Bridge helps build friendships for local players
Published 12:07 am Sunday, February 28, 2010
Perhaps Sophia Pertillo from “The Golden Girls” said it best.
“It is so great to play cards because you speak and change subject at will and the cards fill in the silences,” she said.
Natchez’s own set of card-playing golden girls vouches that Pertillo had it correct.
Bridge is a complicated game for those who don’t play, but for those who do, it’s simply a relaxing time with friends.
One group of Natchez ladies has been playing bridge together, twice a month, for more than 20 years. The games typically last six hours and include lunch, coffee and a good mix of conversation and friendly banter.
“When we started our games always ended between 2 and 3 in the afternoon because that is when we all had to leave to pick up children from school,” Lynn Bradford said. “Now, all of our children are grown and out of school, but we still stop about 3.
“I guess it is just the habit of playing the same way all those years.”
Through the hours of bridge playing and chatting, friendships were developed that are deeper than wondering who has the best hand of cards.
“There are some groups of bridge players that are very serious,” said Missy Brown. “We are more of a just-for-fun group. We don’t take winning very seriously.”
Each month the hostess hosts a game at her house and then organizes a lunch game at a local restaurant.
“A lot of what we do centers around the food,” Deborah Martin said. “It is fun getting together, playing cards and talking, and there is always good food.”
Martin has been playing bridge for almost 30 years, but she has been playing card games in general for most of her life. She learned bridge from her parents after getting married.
Martin and her husband lived with her parents briefly while buying a house in Natchez. It was during that time, that Martin started playing bridge.
“There were no houses for sale in Natchez, so we lived with my parents in Vicksburg,” she said. “My husband lived in a hotel (in Natchez) during the week and then came to Vicksburg for the weekend. Every weekend, we played bridge.
“Once we bought a house and moved to Natchez, I found a group to play with here.”
And now she shares bonds with her bridge group that even her husband wouldn’t understand.
One spade, two hearts, three clubs, three notrump — the bidding system in bridge is like a secret code that only the best of friends are able to decipher.

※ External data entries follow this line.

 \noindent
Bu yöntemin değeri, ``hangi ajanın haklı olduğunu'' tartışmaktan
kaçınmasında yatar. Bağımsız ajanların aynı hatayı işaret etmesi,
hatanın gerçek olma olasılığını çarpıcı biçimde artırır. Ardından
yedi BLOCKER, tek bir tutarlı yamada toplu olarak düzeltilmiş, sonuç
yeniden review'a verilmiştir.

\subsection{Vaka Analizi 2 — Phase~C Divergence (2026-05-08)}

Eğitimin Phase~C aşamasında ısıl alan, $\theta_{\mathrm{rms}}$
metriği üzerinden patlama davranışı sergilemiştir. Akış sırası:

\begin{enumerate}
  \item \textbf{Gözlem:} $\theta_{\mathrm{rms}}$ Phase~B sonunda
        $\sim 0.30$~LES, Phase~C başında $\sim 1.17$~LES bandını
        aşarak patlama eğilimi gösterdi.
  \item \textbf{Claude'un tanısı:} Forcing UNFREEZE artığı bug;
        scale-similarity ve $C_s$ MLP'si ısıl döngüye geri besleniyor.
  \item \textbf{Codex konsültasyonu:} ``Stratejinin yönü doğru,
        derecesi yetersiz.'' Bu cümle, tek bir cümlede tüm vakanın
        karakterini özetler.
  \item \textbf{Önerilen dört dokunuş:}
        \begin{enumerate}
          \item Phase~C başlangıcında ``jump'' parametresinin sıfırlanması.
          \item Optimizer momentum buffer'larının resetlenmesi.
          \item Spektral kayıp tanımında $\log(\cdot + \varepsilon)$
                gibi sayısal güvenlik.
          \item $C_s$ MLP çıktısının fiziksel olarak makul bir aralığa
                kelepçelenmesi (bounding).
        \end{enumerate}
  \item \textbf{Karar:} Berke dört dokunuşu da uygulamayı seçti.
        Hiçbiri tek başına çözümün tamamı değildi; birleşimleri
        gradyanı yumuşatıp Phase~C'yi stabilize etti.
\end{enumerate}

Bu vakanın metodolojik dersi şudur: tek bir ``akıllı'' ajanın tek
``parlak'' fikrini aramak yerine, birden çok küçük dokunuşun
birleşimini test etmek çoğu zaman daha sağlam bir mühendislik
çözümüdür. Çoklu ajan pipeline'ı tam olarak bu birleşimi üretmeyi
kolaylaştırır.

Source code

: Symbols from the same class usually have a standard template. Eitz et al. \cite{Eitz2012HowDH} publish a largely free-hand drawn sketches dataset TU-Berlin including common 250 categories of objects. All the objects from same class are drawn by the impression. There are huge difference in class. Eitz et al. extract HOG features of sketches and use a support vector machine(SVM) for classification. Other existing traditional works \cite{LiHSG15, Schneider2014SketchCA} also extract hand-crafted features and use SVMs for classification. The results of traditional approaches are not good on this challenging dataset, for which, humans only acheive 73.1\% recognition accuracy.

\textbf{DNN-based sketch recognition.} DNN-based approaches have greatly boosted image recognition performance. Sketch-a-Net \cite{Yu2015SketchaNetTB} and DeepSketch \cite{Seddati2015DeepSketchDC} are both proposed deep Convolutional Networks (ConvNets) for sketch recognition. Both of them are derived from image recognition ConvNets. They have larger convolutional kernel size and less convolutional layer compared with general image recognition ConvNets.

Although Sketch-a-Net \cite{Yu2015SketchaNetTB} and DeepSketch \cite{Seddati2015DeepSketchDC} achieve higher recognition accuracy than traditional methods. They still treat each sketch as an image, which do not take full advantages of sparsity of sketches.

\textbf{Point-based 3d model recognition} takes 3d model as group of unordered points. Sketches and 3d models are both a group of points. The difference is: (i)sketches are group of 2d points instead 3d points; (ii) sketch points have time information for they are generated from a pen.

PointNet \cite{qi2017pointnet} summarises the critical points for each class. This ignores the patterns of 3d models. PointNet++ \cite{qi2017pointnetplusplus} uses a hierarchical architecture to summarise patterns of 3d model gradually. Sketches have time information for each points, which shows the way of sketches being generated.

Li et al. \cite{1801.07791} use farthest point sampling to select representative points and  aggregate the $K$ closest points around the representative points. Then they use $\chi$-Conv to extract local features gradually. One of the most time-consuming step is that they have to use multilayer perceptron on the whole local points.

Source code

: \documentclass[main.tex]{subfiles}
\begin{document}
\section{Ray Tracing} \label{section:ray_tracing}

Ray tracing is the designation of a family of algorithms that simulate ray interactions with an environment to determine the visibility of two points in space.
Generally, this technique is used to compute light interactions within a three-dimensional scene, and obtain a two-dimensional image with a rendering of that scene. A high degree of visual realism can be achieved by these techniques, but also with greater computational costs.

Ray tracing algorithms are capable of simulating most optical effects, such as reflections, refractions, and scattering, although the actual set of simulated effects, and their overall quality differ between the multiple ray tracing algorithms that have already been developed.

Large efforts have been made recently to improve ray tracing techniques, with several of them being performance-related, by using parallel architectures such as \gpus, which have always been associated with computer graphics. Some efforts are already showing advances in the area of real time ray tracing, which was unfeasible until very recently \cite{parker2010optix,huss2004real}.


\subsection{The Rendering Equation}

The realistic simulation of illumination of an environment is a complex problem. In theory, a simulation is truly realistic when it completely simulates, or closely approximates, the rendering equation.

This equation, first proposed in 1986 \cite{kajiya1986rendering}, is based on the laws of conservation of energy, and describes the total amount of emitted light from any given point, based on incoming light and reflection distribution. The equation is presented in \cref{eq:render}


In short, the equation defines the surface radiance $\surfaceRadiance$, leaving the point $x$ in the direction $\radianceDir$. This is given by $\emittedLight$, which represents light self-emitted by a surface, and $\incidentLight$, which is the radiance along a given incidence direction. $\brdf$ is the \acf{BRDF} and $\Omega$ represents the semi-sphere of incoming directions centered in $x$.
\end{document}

“You are having a conversation with your playing partner,” Darlene Christian said. “You’re trying to tell her what you have and figure out what she has without telling the team you’re playing against.”
“You try to send physic messages to your partner. If you play enough with the same people, you can start reading their faces and know what kind of hand they have.”
The conversation flows easily, covering everything from updates on everyone’s children and families, mutual friends, grandchildren, favorite recipes and pets as the players play almost unconsciously.
Occasionally, the conversation overtakes the game.
“Wait, wait, who led that card,” Bradford asks. “Sometimes I forget to pay attention to the game.”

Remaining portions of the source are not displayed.